Carnet 48

Un carnet, des histoires

Noël 2024/2025 et des changements à venir
Séance photo boudoir sensuel et érotique à offrir à Noël

Carnet n°48 – Barcelone

Elle s’appelle Lúa.

Un prénom qui glisse entre les dents comme un secret.

Elle vit à Barcelone, dans un appart au-dessus d’un bar gay qui crie la nuit et sent le sexe le jour.

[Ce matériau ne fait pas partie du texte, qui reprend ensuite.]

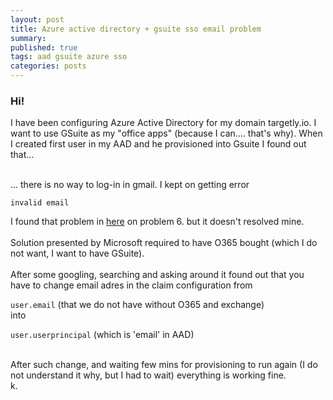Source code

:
 ```yaml
---
layout: post
title: Azure active directory + gsuite sso email problem
summary:
published: true
tags: aad gsuite azure sso
categories: posts
---
```


### Hi!

I have been configuring Azure Active Directory for my domain targetly.io. I want to use GSuite as my "office apps" (because I can.... that's why). When I created first user in my AAD and he provisioned into Gsuite I found out that...
<br>
<!--more-->
<br>
... there is no way to log-in in gmail. I kept on getting error

`invalid email`

I found that problem in [here](https://docs.microsoft.com/en-us/azure/active-directory/saas-apps/google-apps-tutorial#frequently-asked-questions) on problem 6. but it doesn't resolved mine.
<br>
<br>
Solution presented by Microsoft required to have O365 bought (which I do not want, I want to have GSuite).
<br>
<br>
After some googling, searching and asking around it found out that you have to change email adres in the claim configuration from

`user.email`
(that we do not have without O365 and exchange)
<br>
into
<br>

`user.userprincipal`
(which is 'email' in AAD)
<br>
<br>

After such change, and waiting few mins for provisioning to run again (I do not understand it why, but I had to wait) everything is working fine.
<br>
k.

Son appart est un foutoir de fin de fête : culottes sèches sur le dossier du canapé, cendrier plein à côté de la cafetière, sextoys en vrac dans une boîte Hello Kitty.

Elle a des vinyles au mur, une chatte tatouée sur la hanche, et un carnet en cuir où elle dessine les hommes.

Elle y dessine tout.

Pas les prénoms.

Les bites. Les baisers. Les positions.

Les moments.

Juste après. Parfois même pendant.

Elle swipe. Elle baise. Elle dessine.

Chaque plan est une page.

Chaque page est une empreinte.

Elle ne fait pas ça pour se souvenir. Elle fait ça pour figer ce qui disparaît.

C’est comme ça qu’elle m’écrit.

Pour poser.

Elle a trouvé Blueberry Corner à 2h du matin, juste après avoir joui seule, éclairée par la lumière bleue de son téléphone.

“Je veux une séance. Je veux me voir de l’extérieur.”

Je réponds. On cale une date. Je prends mes billets.


La séance

Je monte quatre étages dans le Raval. Il fait déjà chaud.

Elle m’ouvre en t-shirt coupé et culotte fluo.

Elle me dit juste : “Tu veux un café ?”

Je dis oui.

Elle disparaît. Je m’installe.

Lúa ne pose pas. Elle vit.

Elle fume sur le rebord de la fenêtre, une jambe pliée, l’autre nue.

Elle me regarde par-dessus son épaule, sans sourire.

Elle s’allonge. Elle écarte. Elle se retourne. Elle s’habille. Elle se déshabille.

Je shoote. Je suis. J’absorbe. Je respire moins fort.

Elle me parle entre deux déclenchements.

Elle me parle d’un homme qu’elle a aimé. D’un autre qu’elle a giflé. D’un qui pleurait en venant.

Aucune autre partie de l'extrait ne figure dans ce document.